When a line in the entries below contains the word "role", copy that line.

* * * *

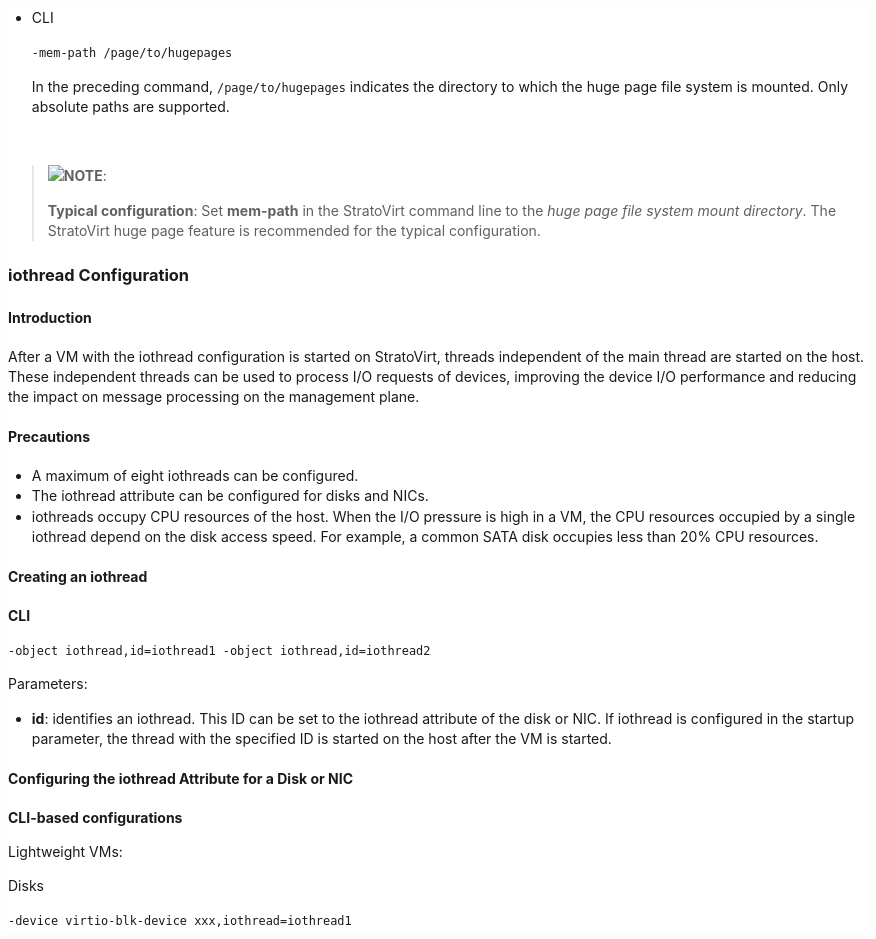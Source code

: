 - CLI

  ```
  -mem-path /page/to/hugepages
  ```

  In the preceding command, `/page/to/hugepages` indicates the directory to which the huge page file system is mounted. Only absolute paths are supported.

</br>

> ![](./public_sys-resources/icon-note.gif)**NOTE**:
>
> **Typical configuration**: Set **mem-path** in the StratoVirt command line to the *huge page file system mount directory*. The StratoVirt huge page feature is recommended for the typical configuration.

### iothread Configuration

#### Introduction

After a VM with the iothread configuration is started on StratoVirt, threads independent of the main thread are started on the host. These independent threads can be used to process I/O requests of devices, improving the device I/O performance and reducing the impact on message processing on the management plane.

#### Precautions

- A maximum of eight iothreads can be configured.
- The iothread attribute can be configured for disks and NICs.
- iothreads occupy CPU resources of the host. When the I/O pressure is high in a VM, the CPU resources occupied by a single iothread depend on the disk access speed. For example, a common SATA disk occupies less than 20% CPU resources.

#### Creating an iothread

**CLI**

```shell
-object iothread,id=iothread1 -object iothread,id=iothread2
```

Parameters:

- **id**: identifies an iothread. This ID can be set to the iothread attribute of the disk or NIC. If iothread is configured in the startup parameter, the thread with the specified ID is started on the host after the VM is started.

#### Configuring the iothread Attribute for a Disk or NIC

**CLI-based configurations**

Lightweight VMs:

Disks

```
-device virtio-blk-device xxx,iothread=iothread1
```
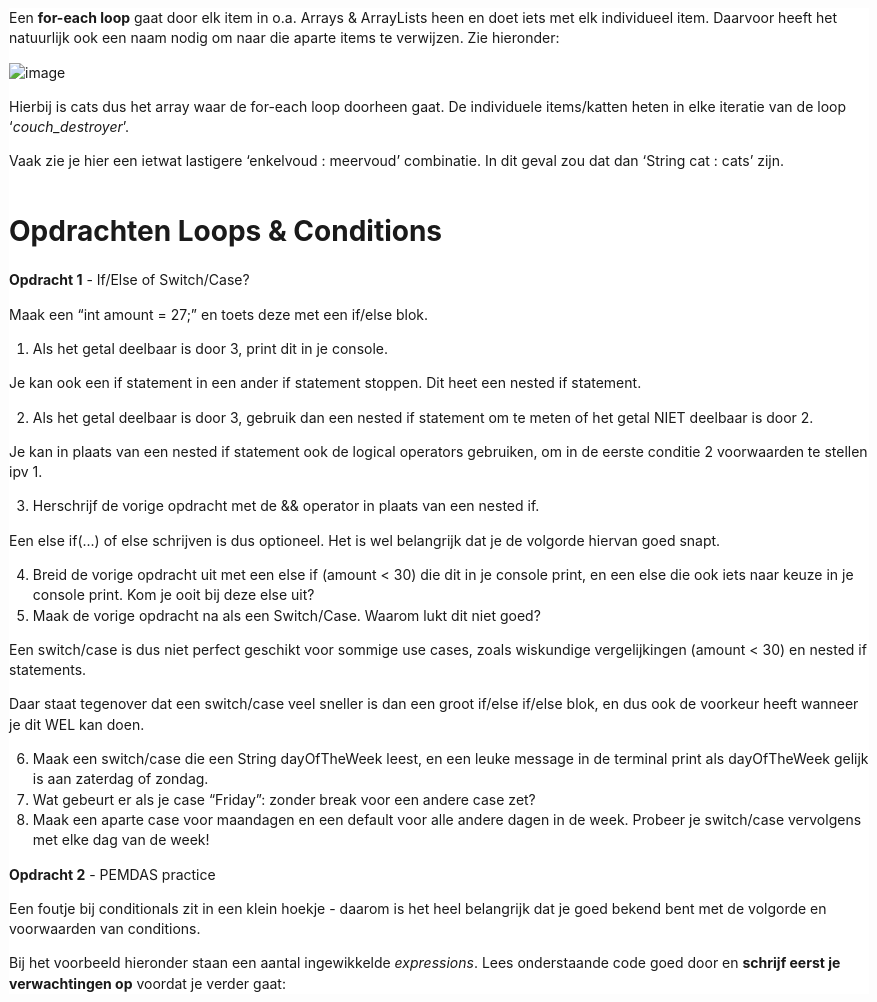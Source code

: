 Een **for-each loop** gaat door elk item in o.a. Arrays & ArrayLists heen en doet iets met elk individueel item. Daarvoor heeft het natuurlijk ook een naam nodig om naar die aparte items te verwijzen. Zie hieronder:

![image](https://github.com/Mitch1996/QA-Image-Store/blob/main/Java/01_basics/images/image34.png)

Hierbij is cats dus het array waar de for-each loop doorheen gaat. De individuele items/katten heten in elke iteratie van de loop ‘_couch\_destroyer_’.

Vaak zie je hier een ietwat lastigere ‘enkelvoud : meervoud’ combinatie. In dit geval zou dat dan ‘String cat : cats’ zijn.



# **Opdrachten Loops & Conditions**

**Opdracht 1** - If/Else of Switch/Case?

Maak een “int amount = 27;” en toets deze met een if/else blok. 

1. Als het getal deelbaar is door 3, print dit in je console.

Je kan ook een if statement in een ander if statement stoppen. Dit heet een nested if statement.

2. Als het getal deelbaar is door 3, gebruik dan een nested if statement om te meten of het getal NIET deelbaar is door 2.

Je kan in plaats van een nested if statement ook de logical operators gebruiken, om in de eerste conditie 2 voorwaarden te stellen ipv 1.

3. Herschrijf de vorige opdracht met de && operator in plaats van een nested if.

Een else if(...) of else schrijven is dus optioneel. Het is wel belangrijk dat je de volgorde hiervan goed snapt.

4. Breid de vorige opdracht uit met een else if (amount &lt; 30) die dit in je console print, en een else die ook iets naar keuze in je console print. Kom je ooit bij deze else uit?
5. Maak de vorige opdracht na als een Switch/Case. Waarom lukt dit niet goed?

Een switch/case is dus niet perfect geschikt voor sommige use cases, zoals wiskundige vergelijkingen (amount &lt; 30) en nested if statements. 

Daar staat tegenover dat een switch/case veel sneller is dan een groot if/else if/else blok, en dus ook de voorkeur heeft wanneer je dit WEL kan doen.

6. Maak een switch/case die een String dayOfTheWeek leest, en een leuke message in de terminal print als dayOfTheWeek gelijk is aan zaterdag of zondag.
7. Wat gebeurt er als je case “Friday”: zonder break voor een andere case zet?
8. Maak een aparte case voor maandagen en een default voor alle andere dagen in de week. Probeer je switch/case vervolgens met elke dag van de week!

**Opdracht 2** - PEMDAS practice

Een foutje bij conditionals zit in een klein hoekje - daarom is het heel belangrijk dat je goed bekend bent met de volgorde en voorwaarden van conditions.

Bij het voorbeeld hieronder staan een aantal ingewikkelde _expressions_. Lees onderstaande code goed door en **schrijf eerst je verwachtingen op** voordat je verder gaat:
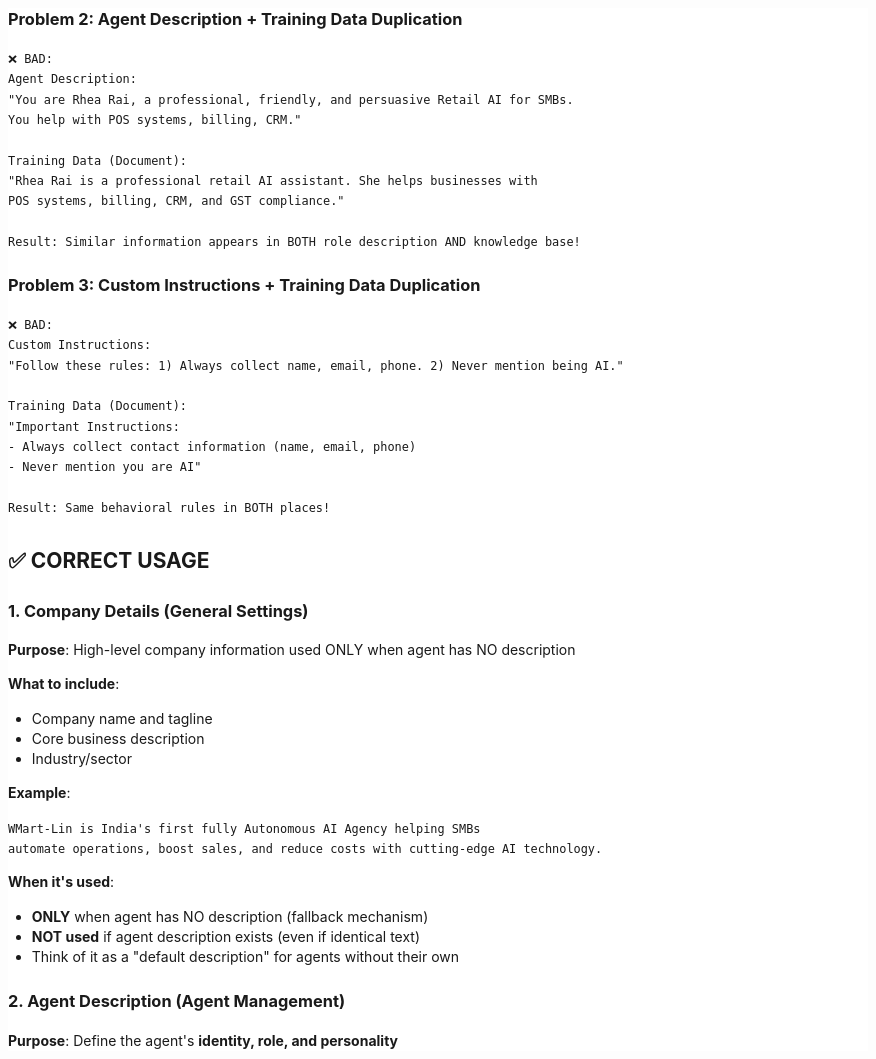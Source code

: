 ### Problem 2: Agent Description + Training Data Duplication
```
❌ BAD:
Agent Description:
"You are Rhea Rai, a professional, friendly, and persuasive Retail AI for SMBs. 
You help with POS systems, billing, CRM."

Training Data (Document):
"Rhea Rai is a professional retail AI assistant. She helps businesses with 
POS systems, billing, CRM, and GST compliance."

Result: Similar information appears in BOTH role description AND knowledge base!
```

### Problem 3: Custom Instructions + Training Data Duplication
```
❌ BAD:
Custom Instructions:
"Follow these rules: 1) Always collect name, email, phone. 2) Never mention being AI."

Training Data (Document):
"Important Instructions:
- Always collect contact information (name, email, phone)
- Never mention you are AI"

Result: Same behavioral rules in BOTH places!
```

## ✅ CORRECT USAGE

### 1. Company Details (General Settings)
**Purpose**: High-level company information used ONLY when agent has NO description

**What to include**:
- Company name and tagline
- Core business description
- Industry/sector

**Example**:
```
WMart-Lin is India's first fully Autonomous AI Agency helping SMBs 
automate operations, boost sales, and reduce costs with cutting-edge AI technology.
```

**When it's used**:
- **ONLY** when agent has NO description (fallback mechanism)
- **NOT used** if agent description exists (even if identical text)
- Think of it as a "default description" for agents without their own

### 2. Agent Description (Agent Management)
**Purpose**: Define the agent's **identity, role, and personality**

* * * *

→ **Task solution**:
Result: Similar information appears in BOTH role description AND knowledge base!
**Purpose**: Define the agent's **identity, role, and personality**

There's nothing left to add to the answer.